Extracted information:
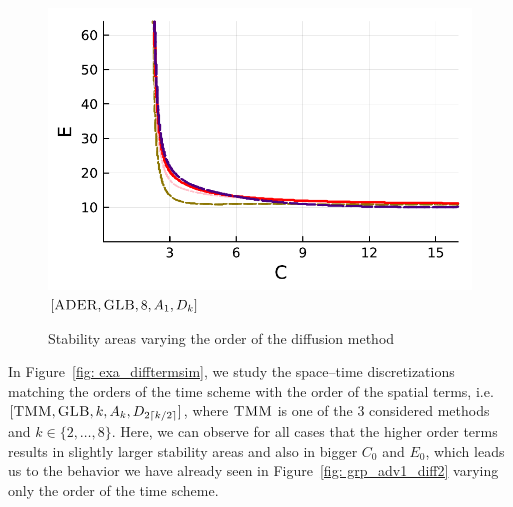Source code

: \begin{figure}[!h]
	\begin{minipage}[t]{0.32\textwidth}
		\includegraphics[width=\textwidth]{pdf/pdepics/diff/IMEXADER_gaussLobatto_diff_ord_2468.pdf}
		\centering
		$[\textsc{ADER},\textsc{GLB}, 8, A_1,D_k]$
	\end{minipage}
	\caption{Stability areas varying the order of the diffusion method}
	\label{fig: exa_diffterm}
\end{figure}
In Figure~\ref{fig: exa_difftermsim}, we study the space--time discretizations matching the orders of the time scheme with the order of the spatial terms, i.e.  $[\textsc{TMM},\textsc{GLB}, k, A_k,D_{2\lceil k/2 \rceil}]$, where $\textsc{TMM}$ is one of the 3 considered methods and $k \in \{2, \hdots, 8\}$.
Here, we can observe for all cases that the higher order terms results in slightly larger stability areas and also in bigger $C_0$ and $E_0$, which leads us to the behavior we have already seen in Figure~\ref{fig: grp_adv1_diff2} varying only the order of the time scheme. 

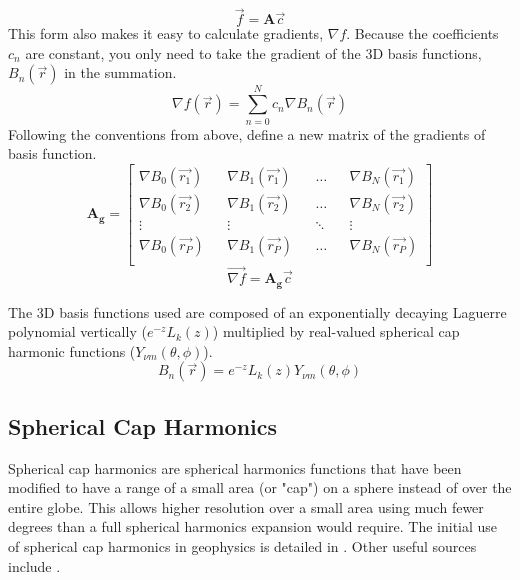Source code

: \documentclass[12pt,letterpaper]{article}
\newcommand{\mat}[1]{\mathbf{#1}}
\begin{document}
  \begin{equation}
    \vec{f} = \mat{A}\vec{c}
  \end{equation}
  This form also makes it easy to calculate gradients, \(\nabla f\).  Because the coefficients \(c_n\) are constant, you only need to take the gradient of the 3D basis functions, \(B_n(\vec{r})\) in the summation.
  \[\nabla f(\vec{r}) = \sum_{n=0}^N c_n \nabla B_n(\vec{r})\]
  Following the conventions from above, define a new matrix of the gradients of basis function.
  \[\mat{A_g} = \begin{bmatrix}
                \nabla B_0(\vec{r_1}) && \nabla B_1(\vec{r_1}) && \hdots && \nabla B_N(\vec{r_1}) \\
                \nabla B_0(\vec{r_2}) && \nabla B_1(\vec{r_2}) && \hdots && \nabla B_N(\vec{r_2}) \\
                \vdots && \vdots && \ddots && \vdots \\
                \nabla B_0(\vec{r_P}) && \nabla B_1(\vec{r_P}) && \hdots && \nabla B_N(\vec{r_P}) \\
              \end{bmatrix}\]
  \[\vec{\nabla f} = \mat{A_g}\vec{c}\]


  The 3D basis functions used are composed of an exponentially decaying Laguerre polynomial vertically (\(e^{-z}L_k(z)\)) multiplied by real-valued spherical cap harmonic functions (\(Y_{\nu m}(\theta,\phi)\)).
  \begin{equation}
    B_n(\vec{r}) = e^{-z}L_k(z)Y_{\nu m}(\theta,\phi)
  \end{equation}

  \subsection{Spherical Cap Harmonics}
  Spherical cap harmonics are spherical harmonics functions that have been modified to have a range of a small area (or "cap") on a sphere instead of over the entire globe.  This allows higher resolution over a small area using much fewer degrees than a full spherical harmonics expansion would require.  The initial use of spherical cap harmonics in geophysics is detailed in \citet{Haines1985}.  Other useful sources include \citet{DeSantis1991,Thebault2006}.
\end{document}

The problem:
The answer must be the full listing, exact in every line, with the pictures removed.

Response to this task:
Source code

: \begin{figure}[!h]
	\begin{minipage}[t]{0.32\textwidth}
		\includegraphics[width=\textwidth]{pdf/pdepics/diff/IMEXADER_gaussLobatto_diff_ord_2468.pdf}
		\centering
		$[\textsc{ADER},\textsc{GLB}, 8, A_1,D_k]$
	\end{minipage}
	\caption{Stability areas varying the order of the diffusion method}
	\label{fig: exa_diffterm}
\end{figure}
In Figure~\ref{fig: exa_difftermsim}, we study the space--time discretizations matching the orders of the time scheme with the order of the spatial terms, i.e.  $[\textsc{TMM},\textsc{GLB}, k, A_k,D_{2\lceil k/2 \rceil}]$, where $\textsc{TMM}$ is one of the 3 considered methods and $k \in \{2, \hdots, 8\}$.
Here, we can observe for all cases that the higher order terms results in slightly larger stability areas and also in bigger $C_0$ and $E_0$, which leads us to the behavior we have already seen in Figure~\ref{fig: grp_adv1_diff2} varying only the order of the time scheme. 

Source code

: \documentclass[12pt,letterpaper]{article}
\newcommand{\mat}[1]{\mathbf{#1}}
\begin{document}
  \begin{equation}
    \vec{f} = \mat{A}\vec{c}
  \end{equation}
  This form also makes it easy to calculate gradients, \(\nabla f\).  Because the coefficients \(c_n\) are constant, you only need to take the gradient of the 3D basis functions, \(B_n(\vec{r})\) in the summation.
  \[\nabla f(\vec{r}) = \sum_{n=0}^N c_n \nabla B_n(\vec{r})\]
  Following the conventions from above, define a new matrix of the gradients of basis function.
  \[\mat{A_g} = \begin{bmatrix}
                \nabla B_0(\vec{r_1}) && \nabla B_1(\vec{r_1}) && \hdots && \nabla B_N(\vec{r_1}) \\
                \nabla B_0(\vec{r_2}) && \nabla B_1(\vec{r_2}) && \hdots && \nabla B_N(\vec{r_2}) \\
                \vdots && \vdots && \ddots && \vdots \\
                \nabla B_0(\vec{r_P}) && \nabla B_1(\vec{r_P}) && \hdots && \nabla B_N(\vec{r_P}) \\
              \end{bmatrix}\]
  \[\vec{\nabla f} = \mat{A_g}\vec{c}\]


  The 3D basis functions used are composed of an exponentially decaying Laguerre polynomial vertically (\(e^{-z}L_k(z)\)) multiplied by real-valued spherical cap harmonic functions (\(Y_{\nu m}(\theta,\phi)\)).
  \begin{equation}
    B_n(\vec{r}) = e^{-z}L_k(z)Y_{\nu m}(\theta,\phi)
  \end{equation}

  \subsection{Spherical Cap Harmonics}
  Spherical cap harmonics are spherical harmonics functions that have been modified to have a range of a small area (or "cap") on a sphere instead of over the entire globe.  This allows higher resolution over a small area using much fewer degrees than a full spherical harmonics expansion would require.  The initial use of spherical cap harmonics in geophysics is detailed in \citet{Haines1985}.  Other useful sources include \citet{DeSantis1991,Thebault2006}.
\end{document}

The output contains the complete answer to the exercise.